In 1955, Davis signed his first major-label deal, with Columbia Records, and just as the silhouette of his suits
changed from broad to natural shoulders, so did Miles begin setting styles rather than following them. “In the
mid-’50s, Miles to the Ivy League Look in fashion,” writes jazz historian John Szwed, “having his clothes made at
the epicenter of preppy fashion, the Andover Shop in Cambridge’s Harvard Square, where tailor Charlie Davidson
dressed him in jackets of English tweed or madras with narrow lapels and natural shoulder, woolen or chino trousers,
broadcloth shirts with button-down collars, thin knit or rep ties, and Bass Weejun loafers. It was a look that
redefined cool and shook those who thought they were in the know.”
It was during this period — the time of groundbreaking albums such as “Round About Midnight,” “Miles Ahead” and
“Porgy and Bess” — that Davis became the iconic figure he’s remembered as today. Here was the “evil genius of jazz”
hunched over his trumpet, his jackets cut specifically for his slouchy playing posture, his back to the audience,
never once addressing the crowd, and frequently leaving the stage while bandmates took their solos.
But Miles’ arrogance and aloofness only added to his allure. As Farah Jasmine Griffin and Salim Washington note in
their recent book “Clawing at the Limits of Cool,” while Miles’ coolness and glamor were rooted primarily in his
music, “they were more than bolstered by his physical beauty and sartorial elegance, his complicated relationships
with beautiful women, and most of all, his take-no-shit attitude.”
This attitude could elevate the most commonplace clothing items to artistic expressions in their own right. Take the
simple white buttondown shirt Miles was photographed wearing, sleeves rolled up, during the 1959 “Kind of Blue”

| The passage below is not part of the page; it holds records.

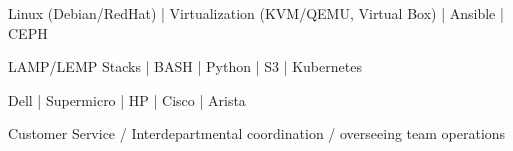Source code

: 
\begin{cvskills}

	\cvskill
	{}{Linux (Debian/RedHat) | Virtualization (KVM/QEMU, Virtual Box) | Ansible | CEPH}

	\cvskill
	{}{LAMP/LEMP Stacks | BASH | Python | S3 | Kubernetes}

	\cvskill
	{}{Dell | Supermicro | HP | Cisco | Arista }

	\cvskill
	{}{Customer Service / Interdepartmental coordination / overseeing team operations}

\end{cvskills}

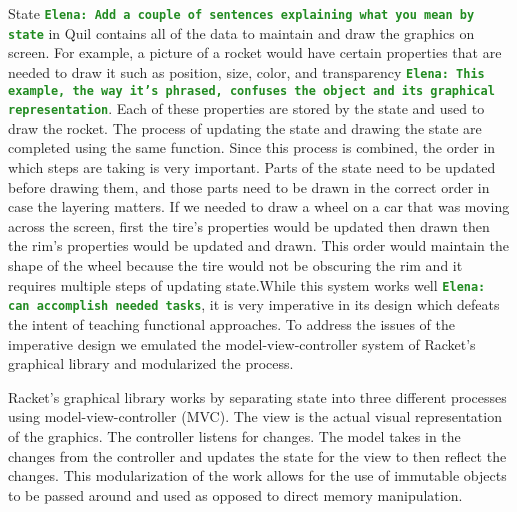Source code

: \documentclass[12pt]{article}
\newcommand{\comment}[1]{{\bf \tt  {#1}}}
\newcommand{\emcomment}[1]{\textcolor{ForestGreen}{\comment{Elena: {#1}}}}
\begin{document}
State \emcomment{Add a couple of sentences explaining what you mean by state} in Quil contains all of the data to maintain and draw the graphics on screen. For example, a picture of a rocket would have certain properties that are needed to draw it such as position, size, color, and transparency \emcomment{This example, the way it's phrased, confuses the object and its graphical representation}. Each of these properties are stored by the state and used to draw the rocket. The process of updating the state and drawing the state are completed using the same function. Since this process is combined, the order in which steps are taking is very important. Parts of the state need to be updated before drawing them, and those parts need to be drawn in the correct order in case the layering matters. If we needed to draw a wheel on a car that was moving across the screen, first the tire's properties would be updated then drawn then the rim's properties would be updated and drawn. This order would maintain the shape of the wheel because the tire would not be obscuring the rim and it requires multiple steps of updating state.While this system works well \emcomment{can accomplish needed tasks}, it is very imperative in its design which defeats the intent of teaching functional approaches. To address the issues of the imperative design we emulated the model-view-controller system of Racket's graphical library and modularized the process. 

Racket's graphical library works by separating state into three different processes using model-view-controller (MVC). The view is the actual visual representation of the graphics. The controller listens for changes. The model takes in the changes from the controller and updates the state for the view to then reflect the changes. This modularization of the work allows for the use of immutable objects to be passed around and used as opposed to direct memory manipulation.
\end{document}

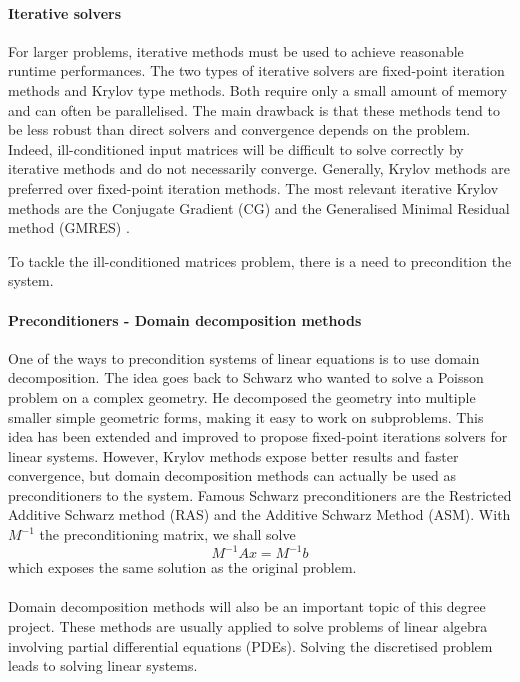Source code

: \paragraph{Iterative solvers}
For larger problems, iterative methods must be used to achieve reasonable runtime performances.
The two types of iterative solvers are fixed-point iteration methods and Krylov type methods.
Both require only a small amount of memory and can often be parallelised.
The main drawback is that these methods tend to be less robust than direct solvers and convergence depends on the problem.
Indeed, ill-conditioned input matrices will be difficult to solve correctly by iterative methods and do not necessarily converge.
Generally, Krylov methods are preferred over fixed-point iteration methods.
The most relevant iterative Krylov methods are the Conjugate Gradient (CG) and the Generalised Minimal Residual method (GMRES) \cite{saad_iterative_2003} \cite{saad_gmres_1986}.

To tackle the ill-conditioned matrices problem, there is a need to precondition the system.


\paragraph{Preconditioners - Domain decomposition methods}
One of the ways to precondition systems of linear equations is to use domain decomposition.
The idea goes back to Schwarz who wanted to solve a Poisson problem on a complex geometry.
He decomposed the geometry into multiple smaller simple geometric forms, making it easy to work on subproblems.
This idea has been extended and improved to propose fixed-point iterations solvers for linear systems.
However, Krylov methods expose better results and faster convergence, but domain decomposition methods can actually be used as preconditioners to the system.
Famous Schwarz preconditioners are the Restricted Additive Schwarz method (RAS) and the Additive Schwarz Method (ASM).
With \(M^{-1}\) the preconditioning matrix, we shall solve
\[M^{-1}Ax = M^{-1}b\]
which exposes the same solution as the original problem.

\paragraph{}
Domain decomposition methods will also be an important topic of this degree project.
These methods are usually applied to solve problems of linear algebra involving partial differential equations (PDEs).
Solving the discretised problem leads to solving linear systems.

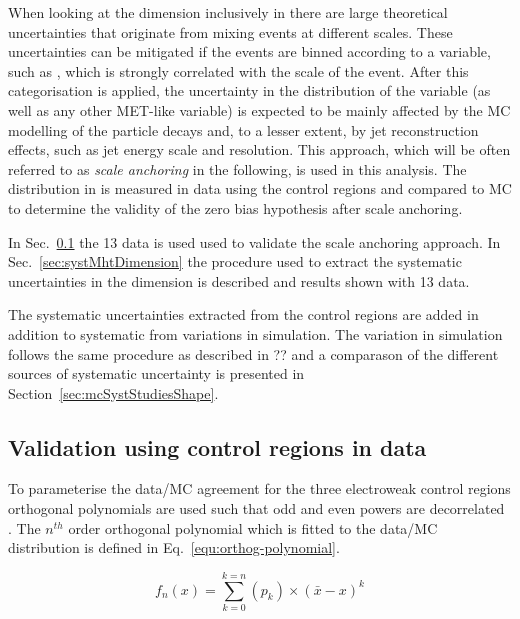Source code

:When looking at the \mht dimension inclusively in \scalht there are
large theoretical uncertainties that originate from mixing events
at different scales. These uncertainties can be mitigated if the events 
are binned according to a variable, such as \scalht, 
which is strongly correlated with the scale of the event. 
After this categorisation is applied, the uncertainty in 
the distribution of the \mht variable
(as well as any other MET-like variable) is expected to be 
mainly affected by the MC modelling of the particle 
decays and, to a lesser extent, by jet reconstruction effects, 
such as jet energy scale and resolution. 
This approach, which will be often referred to as \textit{scale anchoring}
in the following, is used in this analysis. The distribution in \mht
is measured in data using the control regions and compared to MC
to determine the validity of the zero bias hypothesis after scale anchoring.

In Sec.~\ref{sec:valid13} the 13 \TeV data is used used 
to validate the scale anchoring approach. 
In Sec.~\ref{sec:systMhtDimension} 
the procedure used to extract the systematic uncertainties in the 
\mht dimension is described and results shown with 13 \TeV data. 

The systematic uncertainties extracted from the control regions
are added in addition to systematic from variations in simulation.
The variation in simulation follows the same procedure as described in
?? and a comparason of the different sources of systematic uncertainty
is presented in Section~\ref{sec:mcSystStudiesShape}.

\subsection{Validation using control regions in data}
\label{sec:valid13}
To parameterise the data/MC agreement
for the three electroweak control regions
orthogonal polynomials are used such that odd and even powers 
are decorrelated \cite{cohen2013applied}. 
The $n^{th}$ order orthogonal polynomial which is fitted to the data/MC 
distribution is defined in Eq.~\ref{equ:orthog-polynomial}.

\begin{equation}
  \label{equ:orthog-polynomial}
  f_n(x) = \sum_{k=0}^{k=n}{(p_k)\times(\bar{x}-x)^k}
\end{equation}

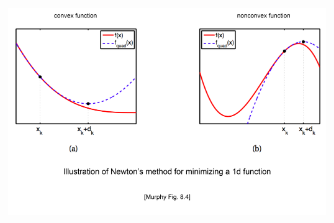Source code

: \documentclass[a4paper]{article}
\begin{document}
\begin{figure}
\centering
\includegraphics[width=0.75\textwidth]{murphy_fig8_4.png}
\end{figure}
\end{document}
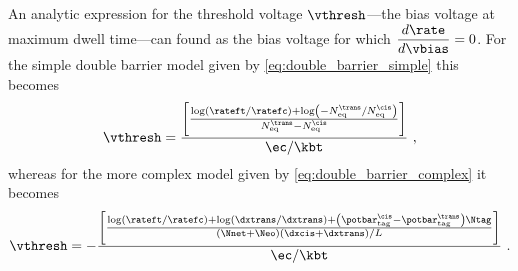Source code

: An analytic expression for the threshold voltage $\vthresh$---the bias voltage at maximum dwell time---can
found as the bias voltage for which $\dfrac{d\rate}{d\vbias} = 0$. For the simple double barrier model given
by \cref{eq:double_barrier_simple} this becomes
%
\begin{align}\label{eq:threshold_voltage_simple}
	\vthresh = \dfrac{ \left[
	\frac{%
	\log \left( \rateft / \ratefc \right)+
	\log \left( -N_{\rm{eq}}^\trans / N_{\rm{eq}}^\cis \right)
	}{%
		N_{\rm{eq}}^\trans - N_{\rm{eq}}^\cis
  }\right]}%
  { \ec / \kbt }
  \text{ ,}
\end{align}
%
whereas for the more complex model given by \cref{eq:double_barrier_complex} it becomes
%
\begin{equation}\label{eq:threshold_voltage_complex}
	\vthresh = - \dfrac{\left[
	\frac{%
	\log \left( \rateft / \ratefc \right)
	+ \log \left( \dxtrans / \dxtrans \right)
	+ \left( \potbar_{\rm{tag}}^{\cis} - \potbar_{\rm{tag}}^{\trans} \right)\Ntag
	}{%
		\left( \Nnet + \Neo \right) \left(\dxcis + \dxtrans \right) / L
  }\right]}%
  { \ec / \kbt }
  \text{ .}
\end{equation}
%



\cleardoublepage

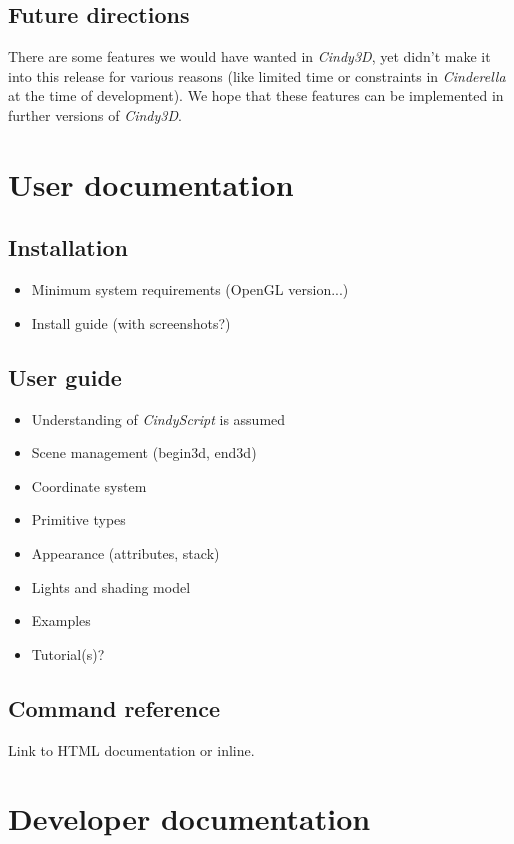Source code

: \documentclass{scrartcl}
\begin{document}
\subsection{Future directions}

There are some features we would have wanted in \emph{Cindy3D}, yet didn't make it into this release for various reasons (like limited time or constraints in \emph{Cinderella} at the time of development). We hope that these features can be implemented in further versions of \emph{Cindy3D}.

\section{User documentation}

\subsection{Installation}

\begin{itemize}
\item Minimum system requirements (OpenGL version...)
\item Install guide (with screenshots?)
\end{itemize}

\subsection{User guide}

\begin{itemize}
\item Understanding of \emph{CindyScript} is assumed
\item Scene management (begin3d, end3d)
\item Coordinate system
\item Primitive types
\item Appearance (attributes, stack)
\item Lights and shading model
\item Examples
\item Tutorial(s)?
\end{itemize}

\subsection{Command reference}

Link to HTML documentation or inline.

\section{Developer documentation}
\end{document}
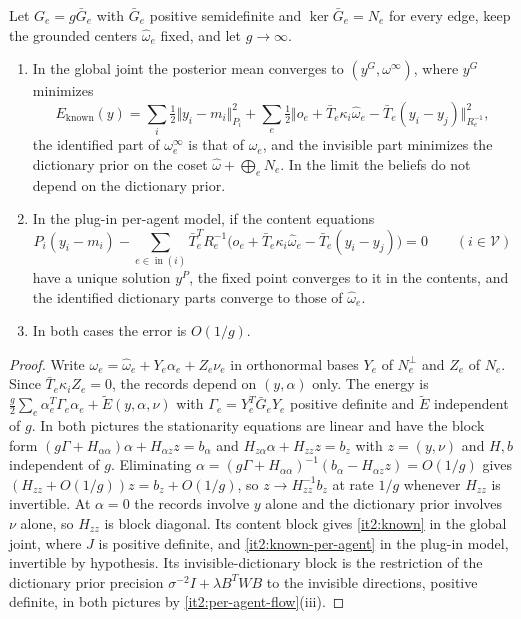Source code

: \documentclass[11pt,letterpaper]{report}
\newcommand{\inn}{\operatorname{in}}
\begin{document}
Let $G_e=g\bar G_e$ with $\bar G_e$ positive semidefinite and $\ker\bar G_e=N_e$ for every edge, keep the grounded centers $\hat\omega_e$ fixed, and let $g\to\infty$.
\begin{enumerate}
\item[(i)] In the global joint the posterior mean converges to $(y^G,\omega^\infty)$, where $y^G$ minimizes
\begin{equation}
E_{\mathrm{known}}(y)=\sum_i\tfrac12\Vert y_i-m_i\Vert_{P_i}^2+\sum_e\tfrac12\bigl\Vert o_e+\bar T_e\kappa_i\hat\omega_e-\bar T_e(y_i-y_j)\bigr\Vert_{R_e^{-1}}^2,
\label{it2:known}
\end{equation}
the identified part of $\omega^\infty_e$ is that of $\hat\omega_e$, and the invisible part minimizes the dictionary prior on the coset $\hat\omega+\bigoplus_eN_e$. In the limit the beliefs do not depend on the dictionary prior.
\item[(ii)] In the plug-in per-agent model, if the content equations
\begin{equation}
P_i(y_i-m_i)-\sum_{e\in\inn(i)}\bar T_e^TR_e^{-1}\bigl(o_e+\bar T_e\kappa_i\hat\omega_e-\bar T_e(y_i-y_j)\bigr)=0\qquad(i\in\mathcal V)
\label{it2:known-per-agent}
\end{equation}
have a unique solution $y^P$, the fixed point converges to it in the contents, and the identified dictionary parts converge to those of $\hat\omega_e$.
\item[(iii)] In both cases the error is $O(1/g)$.
\end{enumerate}
\begin{proof}
Write $\omega_e=\hat\omega_e+Y_e\alpha_e+Z_e\nu_e$ in orthonormal bases $Y_e$ of $N_e^\perp$ and $Z_e$ of $N_e$. Since $\bar T_e\kappa_iZ_e=0$, the records depend on $(y,\alpha)$ only. The energy is $\frac g2\sum_e\alpha_e^T\Gamma_e\alpha_e+\tilde E(y,\alpha,\nu)$ with $\Gamma_e=Y_e^T\bar G_eY_e$ positive definite and $\tilde E$ independent of $g$. In both pictures the stationarity equations are linear and have the block form $(g\Gamma+H_{\alpha\alpha})\alpha+H_{\alpha z}z=b_\alpha$ and $H_{z\alpha}\alpha+H_{zz}z=b_z$ with $z=(y,\nu)$ and $H,b$ independent of $g$. Eliminating $\alpha=(g\Gamma+H_{\alpha\alpha})^{-1}(b_\alpha-H_{\alpha z}z)=O(1/g)$ gives $(H_{zz}+O(1/g))z=b_z+O(1/g)$, so $z\to H_{zz}^{-1}b_z$ at rate $1/g$ whenever $H_{zz}$ is invertible. At $\alpha=0$ the records involve $y$ alone and the dictionary prior involves $\nu$ alone, so $H_{zz}$ is block diagonal. Its content block gives \cref{it2:known} in the global joint, where $J$ is positive definite, and \cref{it2:known-per-agent} in the plug-in model, invertible by hypothesis. Its invisible-dictionary block is the restriction of the dictionary prior precision $\sigma^{-2}I+\lambda B^TWB$ to the invisible directions, positive definite, in both pictures by \cref{it2:per-agent-flow}(iii).
\end{proof}
\end{document}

sessions. “The shirt is tucked neatly into his pants,” write Griffin and Washington. “He is tight and fit, in full
control, in top form… an aesthetic statement.
Though he admired legendary dressers like Fred Astaire, Cary Grant and the Duke of Windsor, Miles’ true role model
was the boxer Jack Johnson, whose fine clothes, fancy cars and beautiful women seemed to unify his lifestyle into a
coherent statement. “For Miles,” write Griffin and Washington, “the music is the central component of a larger
aesthetic project that includes fashion, painting, boxing and self-creation.”
By 1960 Miles was a GQ fashion plate and on Esquire’s best-dressed list. Ever ahead of the pack, he’d already moved
on to slim-cut European suits. Press releases for upcoming concerts detailed the sartorial as well as musical
program. A 1961 press release for the Randall’s Island Jazz Festival outlines Miles onstage and backstage outfits,
which included a one-button beige pongee suit, a pink seersucker jacket, and handmade doeskin loafers.
What a man loves often destroys him — or at least drives him to distraction. In a famous 1971 photo by Anthony
Barboza, Davis stands in front of a walk-in closet overflowing with scarves, belts and boots, an avalanche of
paralyzing options.
In “The Down Beat Miles Davis Reader,” Keith Jarrett remembers visiting Miles at his apartment, “and he was in his
room with all his clothes, and he was looking at this wall-to-wall closet and wall-to-wall shoes. And he’d come out
of his room with one thing on, and then he’d go back in, and then he’d come out of his room and he’d have something
else on.” When Miles finally left the apartment, he scoffed at his life’s curses, muttering, “Bitches and clothes,
bitches and clothes!” He’d finally decided what to wear — if only for a day.